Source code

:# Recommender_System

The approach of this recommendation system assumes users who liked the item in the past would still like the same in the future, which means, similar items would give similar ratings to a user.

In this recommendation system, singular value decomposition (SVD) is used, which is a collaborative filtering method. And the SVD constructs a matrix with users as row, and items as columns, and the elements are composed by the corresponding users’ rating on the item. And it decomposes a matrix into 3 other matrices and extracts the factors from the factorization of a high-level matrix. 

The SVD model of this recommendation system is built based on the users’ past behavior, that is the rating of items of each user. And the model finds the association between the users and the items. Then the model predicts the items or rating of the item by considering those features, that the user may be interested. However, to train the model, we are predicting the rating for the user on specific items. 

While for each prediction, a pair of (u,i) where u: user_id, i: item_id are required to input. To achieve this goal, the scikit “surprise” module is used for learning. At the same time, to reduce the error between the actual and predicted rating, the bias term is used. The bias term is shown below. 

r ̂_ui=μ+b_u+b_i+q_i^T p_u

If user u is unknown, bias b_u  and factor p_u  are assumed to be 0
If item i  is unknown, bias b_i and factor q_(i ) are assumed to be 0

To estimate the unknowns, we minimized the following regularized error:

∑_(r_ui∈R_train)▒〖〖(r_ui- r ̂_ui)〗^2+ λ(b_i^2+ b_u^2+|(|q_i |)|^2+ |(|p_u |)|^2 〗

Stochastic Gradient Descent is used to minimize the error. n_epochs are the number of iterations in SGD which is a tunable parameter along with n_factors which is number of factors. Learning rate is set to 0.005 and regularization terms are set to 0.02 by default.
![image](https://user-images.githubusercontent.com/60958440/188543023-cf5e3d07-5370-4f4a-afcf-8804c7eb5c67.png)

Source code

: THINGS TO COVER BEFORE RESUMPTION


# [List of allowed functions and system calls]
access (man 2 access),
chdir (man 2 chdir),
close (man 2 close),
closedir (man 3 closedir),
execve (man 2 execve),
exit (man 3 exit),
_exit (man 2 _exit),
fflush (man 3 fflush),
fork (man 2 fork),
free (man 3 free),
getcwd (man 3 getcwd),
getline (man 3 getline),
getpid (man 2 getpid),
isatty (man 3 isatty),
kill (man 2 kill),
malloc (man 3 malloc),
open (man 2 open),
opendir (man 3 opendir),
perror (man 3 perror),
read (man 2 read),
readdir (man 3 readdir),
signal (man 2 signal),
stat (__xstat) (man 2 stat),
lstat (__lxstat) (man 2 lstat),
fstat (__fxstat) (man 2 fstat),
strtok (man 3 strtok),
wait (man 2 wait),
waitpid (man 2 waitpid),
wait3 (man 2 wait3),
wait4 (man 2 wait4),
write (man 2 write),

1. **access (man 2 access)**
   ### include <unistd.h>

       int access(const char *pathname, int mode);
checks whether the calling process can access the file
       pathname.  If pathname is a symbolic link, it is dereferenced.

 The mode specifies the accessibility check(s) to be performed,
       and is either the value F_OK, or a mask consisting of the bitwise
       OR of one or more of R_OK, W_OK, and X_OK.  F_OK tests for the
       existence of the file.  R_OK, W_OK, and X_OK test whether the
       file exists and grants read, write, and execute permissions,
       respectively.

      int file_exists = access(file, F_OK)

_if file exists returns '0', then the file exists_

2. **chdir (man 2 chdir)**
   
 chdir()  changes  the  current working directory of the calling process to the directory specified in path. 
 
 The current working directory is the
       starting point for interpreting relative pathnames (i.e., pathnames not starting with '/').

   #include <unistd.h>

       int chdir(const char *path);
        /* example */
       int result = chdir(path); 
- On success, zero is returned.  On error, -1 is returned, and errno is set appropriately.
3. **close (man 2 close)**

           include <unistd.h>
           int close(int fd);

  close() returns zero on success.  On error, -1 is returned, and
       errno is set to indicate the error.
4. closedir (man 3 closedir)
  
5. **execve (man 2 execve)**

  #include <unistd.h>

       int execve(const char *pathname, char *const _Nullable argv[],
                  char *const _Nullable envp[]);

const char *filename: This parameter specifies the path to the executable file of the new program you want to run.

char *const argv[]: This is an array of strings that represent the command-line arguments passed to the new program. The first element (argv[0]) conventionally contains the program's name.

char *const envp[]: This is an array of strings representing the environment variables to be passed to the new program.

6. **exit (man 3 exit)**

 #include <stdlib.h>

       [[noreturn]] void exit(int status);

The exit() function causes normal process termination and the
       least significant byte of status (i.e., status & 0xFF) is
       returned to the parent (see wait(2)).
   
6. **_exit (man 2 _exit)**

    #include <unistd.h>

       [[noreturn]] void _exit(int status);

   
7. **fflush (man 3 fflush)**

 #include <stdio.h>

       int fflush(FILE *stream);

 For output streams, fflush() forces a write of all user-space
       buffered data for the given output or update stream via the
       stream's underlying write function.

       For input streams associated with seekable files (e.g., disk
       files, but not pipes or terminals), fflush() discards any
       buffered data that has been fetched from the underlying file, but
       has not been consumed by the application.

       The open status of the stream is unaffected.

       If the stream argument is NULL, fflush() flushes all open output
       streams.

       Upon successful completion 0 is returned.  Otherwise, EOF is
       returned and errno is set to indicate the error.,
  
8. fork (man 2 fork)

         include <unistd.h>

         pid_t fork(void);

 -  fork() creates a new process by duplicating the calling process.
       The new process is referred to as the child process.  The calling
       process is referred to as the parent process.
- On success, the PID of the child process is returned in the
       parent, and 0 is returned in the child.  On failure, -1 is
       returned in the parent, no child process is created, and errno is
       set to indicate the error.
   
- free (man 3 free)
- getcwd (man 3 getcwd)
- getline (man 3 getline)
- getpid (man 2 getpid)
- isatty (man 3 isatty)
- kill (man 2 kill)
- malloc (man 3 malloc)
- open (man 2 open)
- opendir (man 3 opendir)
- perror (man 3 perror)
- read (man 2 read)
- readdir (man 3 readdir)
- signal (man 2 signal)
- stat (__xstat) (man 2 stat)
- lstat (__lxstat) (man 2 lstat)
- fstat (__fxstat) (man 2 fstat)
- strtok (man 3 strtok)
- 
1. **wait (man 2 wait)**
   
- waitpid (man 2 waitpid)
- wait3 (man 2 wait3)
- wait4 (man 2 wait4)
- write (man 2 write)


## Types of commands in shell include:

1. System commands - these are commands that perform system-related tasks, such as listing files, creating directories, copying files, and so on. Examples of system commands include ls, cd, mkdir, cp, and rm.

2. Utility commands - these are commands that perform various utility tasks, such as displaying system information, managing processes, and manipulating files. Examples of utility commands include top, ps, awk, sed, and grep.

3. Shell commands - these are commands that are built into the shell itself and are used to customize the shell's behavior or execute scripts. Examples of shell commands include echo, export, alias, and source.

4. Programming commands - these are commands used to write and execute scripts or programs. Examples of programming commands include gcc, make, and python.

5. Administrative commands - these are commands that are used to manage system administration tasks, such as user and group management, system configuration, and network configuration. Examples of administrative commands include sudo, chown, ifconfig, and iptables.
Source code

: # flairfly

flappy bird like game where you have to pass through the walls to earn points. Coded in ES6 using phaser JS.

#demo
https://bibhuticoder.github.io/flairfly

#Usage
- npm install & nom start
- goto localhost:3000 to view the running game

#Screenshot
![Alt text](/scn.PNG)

## Task to complete
Go back to the listing above. Copy word for word the lines from the one with "OR of one or" through the one with "The current working directory is the", and nothing more.

## Problem solution
       OR of one or more of R_OK, W_OK, and X_OK.  F_OK tests for the
       existence of the file.  R_OK, W_OK, and X_OK test whether the
       file exists and grants read, write, and execute permissions,
       respectively.

      int file_exists = access(file, F_OK)

_if file exists returns '0', then the file exists_

2. **chdir (man 2 chdir)**
   
 chdir()  changes  the  current working directory of the calling process to the directory specified in path. 
 
 The current working directory is the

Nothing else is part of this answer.